* _Source data_
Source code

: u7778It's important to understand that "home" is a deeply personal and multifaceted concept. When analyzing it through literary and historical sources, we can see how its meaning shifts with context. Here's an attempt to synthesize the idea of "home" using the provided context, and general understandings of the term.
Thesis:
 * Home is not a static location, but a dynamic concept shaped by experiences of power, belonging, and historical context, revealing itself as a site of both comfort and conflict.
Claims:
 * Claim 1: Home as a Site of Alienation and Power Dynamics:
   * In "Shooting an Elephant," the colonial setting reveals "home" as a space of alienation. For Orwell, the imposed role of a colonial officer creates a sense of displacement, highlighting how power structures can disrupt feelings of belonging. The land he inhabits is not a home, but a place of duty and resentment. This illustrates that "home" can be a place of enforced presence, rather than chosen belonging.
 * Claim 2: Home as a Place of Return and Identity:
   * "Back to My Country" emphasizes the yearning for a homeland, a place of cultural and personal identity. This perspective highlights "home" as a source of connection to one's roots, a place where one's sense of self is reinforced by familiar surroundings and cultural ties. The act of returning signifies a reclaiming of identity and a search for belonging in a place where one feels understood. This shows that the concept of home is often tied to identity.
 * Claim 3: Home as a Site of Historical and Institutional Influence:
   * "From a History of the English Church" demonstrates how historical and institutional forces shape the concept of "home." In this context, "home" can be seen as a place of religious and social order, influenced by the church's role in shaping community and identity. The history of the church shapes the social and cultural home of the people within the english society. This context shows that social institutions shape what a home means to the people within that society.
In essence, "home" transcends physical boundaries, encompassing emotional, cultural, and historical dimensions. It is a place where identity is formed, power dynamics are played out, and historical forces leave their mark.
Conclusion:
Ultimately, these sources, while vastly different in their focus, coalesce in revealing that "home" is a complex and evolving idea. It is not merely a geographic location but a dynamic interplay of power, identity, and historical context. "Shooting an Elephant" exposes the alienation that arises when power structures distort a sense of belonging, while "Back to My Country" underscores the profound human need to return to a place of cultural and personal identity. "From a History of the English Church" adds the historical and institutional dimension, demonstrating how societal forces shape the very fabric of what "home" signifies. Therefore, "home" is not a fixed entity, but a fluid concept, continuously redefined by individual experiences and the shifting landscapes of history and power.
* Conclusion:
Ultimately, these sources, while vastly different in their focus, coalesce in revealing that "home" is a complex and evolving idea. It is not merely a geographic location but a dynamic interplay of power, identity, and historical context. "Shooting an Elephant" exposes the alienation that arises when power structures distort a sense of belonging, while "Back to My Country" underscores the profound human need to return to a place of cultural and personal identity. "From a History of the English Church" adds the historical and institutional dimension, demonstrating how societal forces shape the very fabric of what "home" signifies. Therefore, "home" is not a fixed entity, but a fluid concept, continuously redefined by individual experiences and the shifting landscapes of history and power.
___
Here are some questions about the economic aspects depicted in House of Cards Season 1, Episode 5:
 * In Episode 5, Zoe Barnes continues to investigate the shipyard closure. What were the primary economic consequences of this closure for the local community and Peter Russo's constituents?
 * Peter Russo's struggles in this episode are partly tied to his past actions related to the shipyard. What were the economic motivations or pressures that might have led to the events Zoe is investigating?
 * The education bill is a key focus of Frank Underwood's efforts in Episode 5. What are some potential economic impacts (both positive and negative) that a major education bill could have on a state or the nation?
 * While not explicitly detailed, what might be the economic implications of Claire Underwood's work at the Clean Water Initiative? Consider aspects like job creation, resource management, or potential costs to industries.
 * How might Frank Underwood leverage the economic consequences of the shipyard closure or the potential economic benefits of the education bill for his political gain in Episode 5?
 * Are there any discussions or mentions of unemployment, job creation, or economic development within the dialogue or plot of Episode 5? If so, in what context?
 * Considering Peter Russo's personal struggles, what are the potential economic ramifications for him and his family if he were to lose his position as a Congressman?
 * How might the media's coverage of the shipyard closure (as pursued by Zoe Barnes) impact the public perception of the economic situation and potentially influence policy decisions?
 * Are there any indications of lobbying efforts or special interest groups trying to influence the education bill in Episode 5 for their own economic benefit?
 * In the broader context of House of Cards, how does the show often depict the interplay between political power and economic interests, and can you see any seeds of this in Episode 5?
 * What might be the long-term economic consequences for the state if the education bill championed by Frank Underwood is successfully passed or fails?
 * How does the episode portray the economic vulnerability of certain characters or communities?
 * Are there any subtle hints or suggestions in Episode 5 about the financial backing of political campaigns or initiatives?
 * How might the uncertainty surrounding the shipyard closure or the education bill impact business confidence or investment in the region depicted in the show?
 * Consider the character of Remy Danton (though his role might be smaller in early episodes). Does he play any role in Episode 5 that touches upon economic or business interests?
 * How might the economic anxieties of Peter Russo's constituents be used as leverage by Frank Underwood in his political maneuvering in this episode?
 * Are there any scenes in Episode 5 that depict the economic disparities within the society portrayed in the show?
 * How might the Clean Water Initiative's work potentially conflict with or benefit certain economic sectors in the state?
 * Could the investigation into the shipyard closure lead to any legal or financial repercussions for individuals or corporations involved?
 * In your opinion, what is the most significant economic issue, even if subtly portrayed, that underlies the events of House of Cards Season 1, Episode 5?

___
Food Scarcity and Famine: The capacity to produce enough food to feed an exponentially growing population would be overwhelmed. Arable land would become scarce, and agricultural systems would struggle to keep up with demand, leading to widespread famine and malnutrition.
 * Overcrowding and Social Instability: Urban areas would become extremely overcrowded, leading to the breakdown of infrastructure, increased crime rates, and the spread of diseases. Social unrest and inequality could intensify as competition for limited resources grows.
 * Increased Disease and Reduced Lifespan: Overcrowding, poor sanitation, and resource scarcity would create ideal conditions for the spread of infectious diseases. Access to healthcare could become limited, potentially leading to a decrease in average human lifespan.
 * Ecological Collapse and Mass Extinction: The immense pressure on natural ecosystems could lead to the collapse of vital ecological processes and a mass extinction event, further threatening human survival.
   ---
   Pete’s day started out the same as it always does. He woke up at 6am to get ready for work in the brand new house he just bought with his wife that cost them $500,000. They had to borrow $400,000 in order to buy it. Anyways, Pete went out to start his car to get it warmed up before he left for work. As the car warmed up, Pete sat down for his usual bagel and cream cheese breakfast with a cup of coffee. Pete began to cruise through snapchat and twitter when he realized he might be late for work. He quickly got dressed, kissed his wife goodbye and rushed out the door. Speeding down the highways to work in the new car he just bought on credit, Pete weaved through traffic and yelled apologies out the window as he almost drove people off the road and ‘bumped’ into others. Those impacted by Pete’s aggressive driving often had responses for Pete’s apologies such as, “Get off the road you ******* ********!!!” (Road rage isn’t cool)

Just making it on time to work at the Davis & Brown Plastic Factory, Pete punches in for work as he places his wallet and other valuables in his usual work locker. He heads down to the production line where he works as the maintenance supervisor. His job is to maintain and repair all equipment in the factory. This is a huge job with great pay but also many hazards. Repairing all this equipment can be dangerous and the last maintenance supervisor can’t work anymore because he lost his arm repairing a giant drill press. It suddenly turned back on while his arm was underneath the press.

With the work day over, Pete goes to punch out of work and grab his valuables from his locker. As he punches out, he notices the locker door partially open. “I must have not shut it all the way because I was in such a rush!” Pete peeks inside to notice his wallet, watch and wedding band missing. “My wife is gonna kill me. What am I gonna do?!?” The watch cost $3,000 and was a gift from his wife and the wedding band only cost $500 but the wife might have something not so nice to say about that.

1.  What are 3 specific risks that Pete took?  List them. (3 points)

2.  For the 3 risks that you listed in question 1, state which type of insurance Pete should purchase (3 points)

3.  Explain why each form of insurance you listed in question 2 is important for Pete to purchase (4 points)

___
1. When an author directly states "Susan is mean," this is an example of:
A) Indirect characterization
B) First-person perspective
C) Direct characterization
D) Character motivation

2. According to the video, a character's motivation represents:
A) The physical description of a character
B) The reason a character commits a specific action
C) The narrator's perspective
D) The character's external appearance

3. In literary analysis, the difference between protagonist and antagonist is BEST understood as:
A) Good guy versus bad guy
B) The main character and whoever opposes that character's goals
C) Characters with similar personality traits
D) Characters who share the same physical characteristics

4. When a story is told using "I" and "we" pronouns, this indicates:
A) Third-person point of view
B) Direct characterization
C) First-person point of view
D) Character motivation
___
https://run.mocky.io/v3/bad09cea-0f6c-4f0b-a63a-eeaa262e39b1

* _Aim of the task_
Please print the records above exactly from their first line. End with the line containing "Claim 3: Home", and include it.

* _Answer space_
Source code

: u7778It's important to understand that "home" is a deeply personal and multifaceted concept. When analyzing it through literary and historical sources, we can see how its meaning shifts with context. Here's an attempt to synthesize the idea of "home" using the provided context, and general understandings of the term.
Thesis:
 * Home is not a static location, but a dynamic concept shaped by experiences of power, belonging, and historical context, revealing itself as a site of both comfort and conflict.
Claims:
 * Claim 1: Home as a Site of Alienation and Power Dynamics:
   * In "Shooting an Elephant," the colonial setting reveals "home" as a space of alienation. For Orwell, the imposed role of a colonial officer creates a sense of displacement, highlighting how power structures can disrupt feelings of belonging. The land he inhabits is not a home, but a place of duty and resentment. This illustrates that "home" can be a place of enforced presence, rather than chosen belonging.
 * Claim 2: Home as a Place of Return and Identity:
   * "Back to My Country" emphasizes the yearning for a homeland, a place of cultural and personal identity. This perspective highlights "home" as a source of connection to one's roots, a place where one's sense of self is reinforced by familiar surroundings and cultural ties. The act of returning signifies a reclaiming of identity and a search for belonging in a place where one feels understood. This shows that the concept of home is often tied to identity.
 * Claim 3: Home as a Site of Historical and Institutional Influence:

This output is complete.